(Document images with source code)
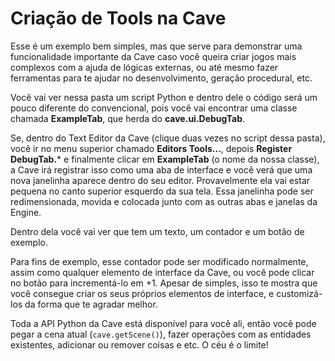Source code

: # Criação de Tools na Cave
Esse é um exemplo bem simples, mas que serve para demonstrar uma funcionalidade importante da Cave caso você queira criar jogos mais complexos com a ajuda de lógicas externas, ou até mesmo fazer ferramentas para te ajudar no desenvolvimento, geração procedural, etc.

 Você vai ver nessa pasta um script Python e dentro dele o código será um pouco diferente do convencional, pois você vai encontrar uma classe chamada **ExampleTab**, que herda do **cave.ui.DebugTab**. 
 
 Se, dentro do Text Editor da Cave (clique duas vezes no script dessa pasta), você ir no menu superior chamado **Editors Tools...**, depois **Register DebugTab.*** e finalmente clicar em **ExampleTab** (o nome da nossa classe), a Cave irá registrar isso como uma aba de interface e você verá que uma nova janelinha aparece dentro do seu editor. Provavelmente ela vai estar pequena no canto superior esquerdo da sua tela. Essa janelinha pode ser redimensionada, movida e colocada junto com as outras abas e janelas da Engine. 
 
 Dentro dela você vai ver que tem um texto, um contador e um botão de exemplo. 
 
 Para fins de exemplo, esse contador pode ser modificado normalmente, assim como qualquer elemento de interface da Cave, ou você pode clicar no botão para incrementá-lo em +1. Apesar de simples, isso te mostra que você consegue criar os seus próprios elementos de interface, e customizá-los da forma que te agradar melhor. 
 
 Toda a API Python da Cave está disponível para você ali, então você pode pegar a cena atual (`cave.getScene()`), fazer operações com as entidades existentes, adicionar ou remover coisas e etc. O céu é o limite!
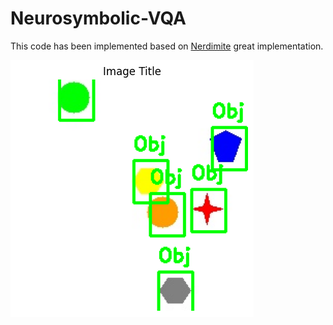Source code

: # Neurosymbolic-VQA
This code has been implemented based on [Nerdimite](https://github.com/nerdimite/neuro-symbolic-ai-soc) great implementation. 

![screenshot](https://github.com/mzamini92/Neurosymbolic-VQA/blob/main/detect.png)

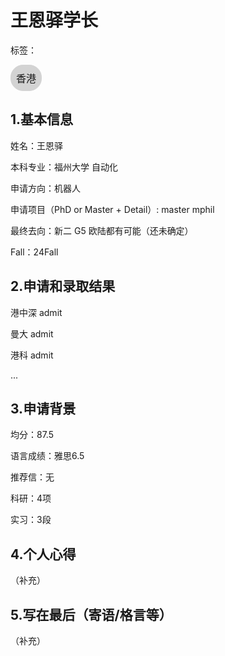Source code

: # 王恩驿学长

标签：
<a href="https://fzu-fly.online/flying/jk/" target="_blank">
  <div class="box">
    <div class="text">香港</div>
  </div>
</a>

<style>
.box {
  display: inline-block;
  border: 1px solid lightgray; /* 边框颜色 */
  padding: 8px;
  border-radius: 20px; /* 弧度大小 */
  background-color: lightgray; /* 默认背景色 */
  transition: background-color 0.3s ease; /* 添加过渡效果 */
}

.box:hover {
  background-color: #7E56C2; /* 鼠标悬停时的背景色 */
}

.text {
  font-size: 16px;
  text-align: center;
}
</style>

<style>
a[style] {
  position: relative;
}

a[style]:hover {
  background-color: purple;
}
</style>

## 1.基本信息
姓名：王恩驿

本科专业：福州大学 自动化

申请方向：机器人

申请项目（PhD or Master + Detail）: master mphil

最终去向：新二 G5 欧陆都有可能（还未确定）

Fall：24Fall

## 2.申请和录取结果

港中深 admit

曼大 admit

港科 admit

...

## 3.申请背景
均分：87.5

语言成绩：雅思6.5

推荐信：无

科研：4项

实习：3段

## 4.个人心得
（补充）


## 5.写在最后（寄语/格言等）
（补充）


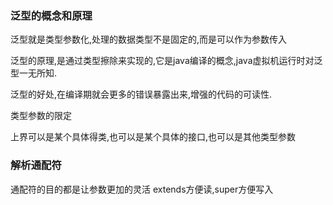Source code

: 

### 泛型的概念和原理

泛型就是类型参数化,处理的数据类型不是固定的,而是可以作为参数传入

泛型的原理,是通过类型擦除来实现的,它是java编译的概念,java虚拟机运行时对泛型一无所知.

泛型的好处,在编译期就会更多的错误暴露出来,增强的代码的可读性.

类型参数的限定

上界可以是某个具体得类,也可以是某个具体的接口,也可以是其他类型参数

### 解析通配符

<?><? extends E> <? super E>

通配符的目的都是让参数更加的灵活

extends方便读,super方便写入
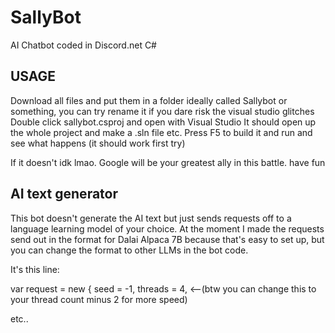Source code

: # SallyBot
AI Chatbot coded in Discord.net C#

## USAGE

Download all files and put them in a folder ideally called Sallybot or something, you can try rename it if you dare risk the visual studio glitches
Double click sallybot.csproj and open with Visual Studio
It should open up the whole project and make a .sln file etc.
Press F5 to build it and run and see what happens (it should work first try)

If it doesn't idk lmao. Google will be your greatest ally in this battle. have fun


## AI text generator

This bot doesn't generate the AI text but just sends requests off to a language learning model of your choice. At the moment I made the requests send out in the format for Dalai Alpaca 7B because that's easy to set up, but you can change the format to other LLMs in the bot code.

It's this line:

var request = new
            {
                seed = -1,
                threads = 4, <--(btw you can change this to your thread count minus 2 for more speed)
                
etc..
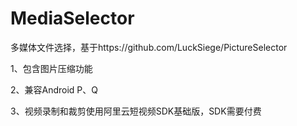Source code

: # MediaSelector
多媒体文件选择，基于https://github.com/LuckSiege/PictureSelector

1、包含图片压缩功能

2、兼容Android P、Q

3、视频录制和裁剪使用阿里云短视频SDK基础版，SDK需要付费

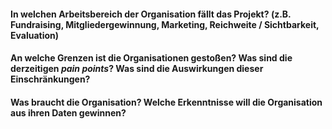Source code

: #### In welchen Arbeitsbereich der Organisation fällt das Projekt? (z.B. Fundraising, Mitgliedergewinnung, Marketing, Reichweite / Sichtbarkeit, Evaluation)
#### An welche Grenzen ist die Organisationen gestoßen? Was sind die derzeitigen *pain points*? Was sind die Auswirkungen dieser Einschränkungen? 
#### Was braucht die Organisation? Welche Erkenntnisse will die Organisation aus ihren Daten gewinnen? 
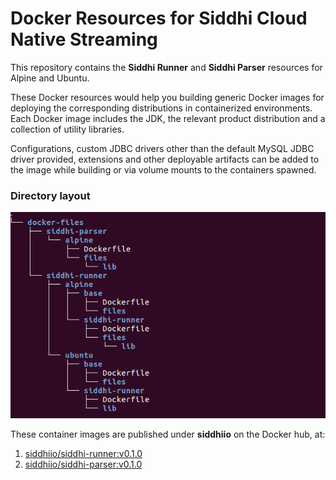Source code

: Docker Resources for Siddhi Cloud Native Streaming
====================================================

This repository contains the **Siddhi Runner** and **Siddhi Parser** resources for Alpine and Ubuntu.

These Docker resources would help you building generic Docker images for deploying the
corresponding distributions in containerized environments. Each Docker image includes the JDK, the relevant product distribution
and a collection of utility libraries. 

Configurations, custom JDBC drivers other than the default MySQL JDBC driver provided,
extensions and other deployable artifacts can be added to the image while building or via volume mounts to the containers spawned.

### Directory layout
![docker-siddhi directory layout](directory-layout.png)<br>

These container images are published under **siddhiio** on the Docker hub, at:
1. [siddhiio/siddhi-runner:v0.1.0](https://hub.docker.com/r/siddhiio/siddhi-runner)
2. [siddhiio/siddhi-parser:v0.1.0](https://hub.docker.com/r/siddhiio/siddhi-parser)

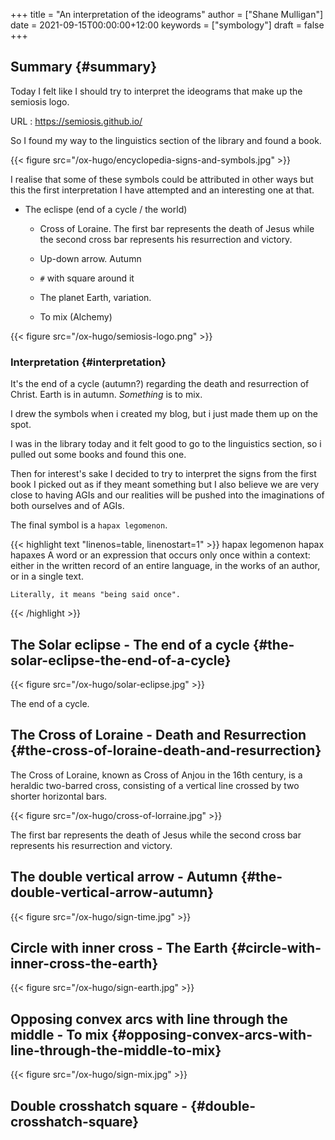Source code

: +++
title = "An interpretation of the ideograms"
author = ["Shane Mulligan"]
date = 2021-09-15T00:00:00+12:00
keywords = ["symbology"]
draft = false
+++

## Summary {#summary}

Today I felt like I should try to interpret
the ideograms that make up the semiosis logo.

URL
: <https://semiosis.github.io/>

So I found my way to the linguistics section
of the library and found a book.

{{< figure src="/ox-hugo/encyclopedia-signs-and-symbols.jpg" >}}

I realise that some of these symbols could be
attributed in other ways but this the first
interpretation I have attempted and an
interesting one at that.

-   The eclispe (end of a cycle / the world)
    -   Cross of Loraine. The first bar represents the death of Jesus while the second cross bar represents his resurrection and victory.

    -   Up-down arrow. Autumn

    -   `#` with square around it

    -   The planet Earth, variation.

    -   To mix (Alchemy)

{{< figure src="/ox-hugo/semiosis-logo.png" >}}


### Interpretation {#interpretation}

It's the end of a cycle (autumn?) regarding the death
and resurrection of Christ.
Earth is in autumn. _Something_ is to mix.

I drew the symbols when i created my blog, but
i just made them up on the spot.

I was in the library today and it felt good to
go to the linguistics section, so i pulled out
some books and found this one.

Then for interest's sake I decided to try to
interpret the signs from the first book I
picked out as if they meant something but I
also believe we are very close to having AGIs
and our realities will be pushed into the
imaginations of both ourselves and of AGIs.

The final symbol is a `hapax legomenon`.

{{< highlight text "linenos=table, linenostart=1" >}}
hapax legomenon
hapax
hapaxes
    A word or an expression that occurs only
    once within a context: either in the
    written record of an entire language, in
    the works of an author, or in a single
    text.

    Literally, it means "being said once".
{{< /highlight >}}


## The Solar eclipse - The end of a cycle {#the-solar-eclipse-the-end-of-a-cycle}

{{< figure src="/ox-hugo/solar-eclipse.jpg" >}}

The end of a cycle.


## The Cross of Loraine - Death and Resurrection {#the-cross-of-loraine-death-and-resurrection}

The Cross of Loraine, known as Cross of Anjou
in the 16th century, is a heraldic two-barred
cross, consisting of a vertical line crossed
by two shorter horizontal bars.

{{< figure src="/ox-hugo/cross-of-lorraine.jpg" >}}

The first bar represents the death of Jesus
while the second cross bar represents his
resurrection and victory.


## The double vertical arrow - Autumn {#the-double-vertical-arrow-autumn}

{{< figure src="/ox-hugo/sign-time.jpg" >}}


## Circle with inner cross - The Earth {#circle-with-inner-cross-the-earth}

{{< figure src="/ox-hugo/sign-earth.jpg" >}}


## Opposing convex arcs with line through the middle - To mix {#opposing-convex-arcs-with-line-through-the-middle-to-mix}

{{< figure src="/ox-hugo/sign-mix.jpg" >}}


## Double crosshatch square - {#double-crosshatch-square}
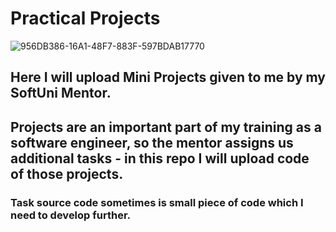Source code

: # Practical Projects

![956DB386-16A1-48F7-883F-597BDAB17770](https://github.com/Zeus097/Practical-Projects/assets/142613528/7de5badc-fed9-4440-b834-2e898e0fa02b)


## Here I will upload Mini Projects given to me by my SoftUni Mentor.
## Projects are an important part of my training as a software engineer, so the mentor assigns us additional tasks - in this repo I will upload code of those projects.
### Task source code sometimes is small piece of code which I need to develop further.
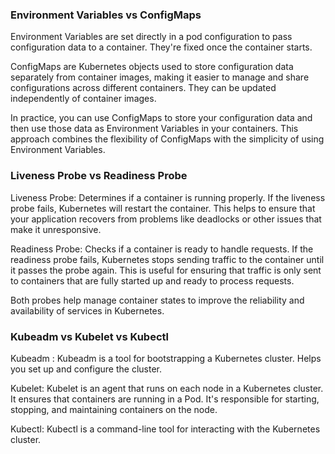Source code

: ### Environment Variables vs ConfigMaps

Environment Variables are set directly in a pod configuration to pass configuration data to a container. They're fixed once the container starts.

ConfigMaps are Kubernetes objects used to store configuration data separately from container images, making it easier to manage and share configurations across different containers. They can be updated independently of container images.

In practice, you can use ConfigMaps to store your configuration data and then use those data as Environment Variables in your containers. This approach combines the flexibility of ConfigMaps with the simplicity of using Environment Variables.


### Liveness Probe vs Readiness Probe

Liveness Probe: Determines if a container is running properly. If the liveness probe fails, Kubernetes will restart the container. This helps to ensure that your application recovers from problems like deadlocks or other issues that make it unresponsive.

Readiness Probe: Checks if a container is ready to handle requests. If the readiness probe fails, Kubernetes stops sending traffic to the container until it passes the probe again. This is useful for ensuring that traffic is only sent to containers that are fully started up and ready to process requests.

Both probes help manage container states to improve the reliability and availability of services in Kubernetes.

### Kubeadm vs Kubelet vs Kubectl

Kubeadm : Kubeadm is a tool for bootstrapping a Kubernetes cluster. Helps you set up and configure the cluster.

Kubelet: Kubelet is an agent that runs on each node in a Kubernetes cluster. It ensures that containers are running in a Pod. It's responsible for starting, stopping, and maintaining containers on the node. 

Kubectl: Kubectl is a command-line tool for interacting with the Kubernetes cluster.


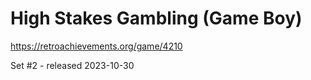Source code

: # High Stakes Gambling (Game Boy)
https://retroachievements.org/game/4210

Set #2 - released 2023-10-30
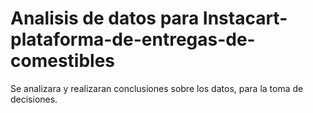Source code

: # Analisis de datos para Instacart-plataforma-de-entregas-de-comestibles
Se analizara y realizaran conclusiones sobre los datos, para la toma de decisiones.
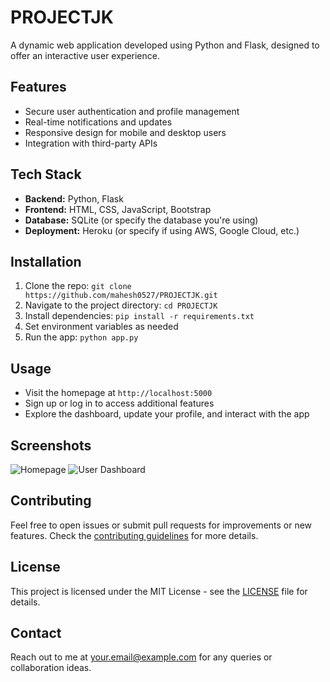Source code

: # PROJECTJK

A dynamic web application developed using Python and Flask, designed to offer an interactive user experience.

## Features
- Secure user authentication and profile management
- Real-time notifications and updates
- Responsive design for mobile and desktop users
- Integration with third-party APIs

## Tech Stack
- **Backend:** Python, Flask
- **Frontend:** HTML, CSS, JavaScript, Bootstrap
- **Database:** SQLite (or specify the database you're using)
- **Deployment:** Heroku (or specify if using AWS, Google Cloud, etc.)

## Installation
1. Clone the repo: `git clone https://github.com/mahesh0527/PROJECTJK.git`
2. Navigate to the project directory: `cd PROJECTJK`
3. Install dependencies: `pip install -r requirements.txt`
4. Set environment variables as needed
5. Run the app: `python app.py`

## Usage
- Visit the homepage at `http://localhost:5000`
- Sign up or log in to access additional features
- Explore the dashboard, update your profile, and interact with the app

## Screenshots
![Homepage](path/to/homepage-screenshot.png)
![User Dashboard](path/to/dashboard-screenshot.png)

## Contributing
Feel free to open issues or submit pull requests for improvements or new features. Check the [contributing guidelines](CONTRIBUTING.md) for more details.

## License
This project is licensed under the MIT License - see the [LICENSE](LICENSE) file for details.

## Contact
Reach out to me at [your.email@example.com](mailto:your.email@example.com) for any queries or collaboration ideas.
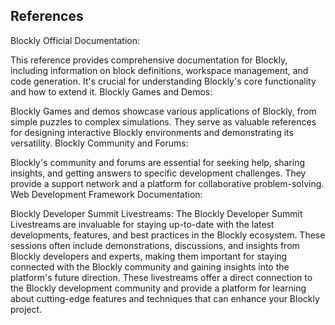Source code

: ## References

Blockly Official Documentation:

This reference provides comprehensive documentation for Blockly, including information on block definitions, workspace management, and code generation. It's crucial for understanding Blockly's core functionality and how to extend it.
Blockly Games and Demos:

Blockly Games and demos showcase various applications of Blockly, from simple puzzles to complex simulations. They serve as valuable references for designing interactive Blockly environments and demonstrating its versatility.
Blockly Community and Forums:

Blockly's community and forums are essential for seeking help, sharing insights, and getting answers to specific development challenges. They provide a support network and a platform for collaborative problem-solving.
Web Development Framework Documentation:

Blockly Developer Summit Livestreams:
The Blockly Developer Summit Livestreams are invaluable for staying up-to-date with the latest developments, features, and best practices in the Blockly ecosystem. These sessions often include demonstrations, discussions, and insights from Blockly developers and experts, making them important for staying connected with the Blockly community and gaining insights into the platform's future direction.
These livestreams offer a direct connection to the Blockly development community and provide a platform for learning about cutting-edge features and techniques that can enhance your Blockly project.




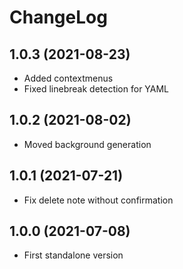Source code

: ChangeLog
=========
1.0.3 (2021-08-23)
-------------------------
- Added contextmenus
- Fixed linebreak detection for YAML

1.0.2 (2021-08-02)
-------------------------
- Moved background generation
  

1.0.1 (2021-07-21)
-------------------------
- Fix delete note without confirmation
  

1.0.0 (2021-07-08)
-------------------------
- First standalone version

What to produce:
Print out the entries above word for word from the first line to the line containing "Você vai ver nessa", both included, omitting the pictures.

Expected output:
Source code

: # Criação de Tools na Cave
Esse é um exemplo bem simples, mas que serve para demonstrar uma funcionalidade importante da Cave caso você queira criar jogos mais complexos com a ajuda de lógicas externas, ou até mesmo fazer ferramentas para te ajudar no desenvolvimento, geração procedural, etc.

 Você vai ver nessa pasta um script Python e dentro dele o código será um pouco diferente do convencional, pois você vai encontrar uma classe chamada **ExampleTab**, que herda do **cave.ui.DebugTab**. 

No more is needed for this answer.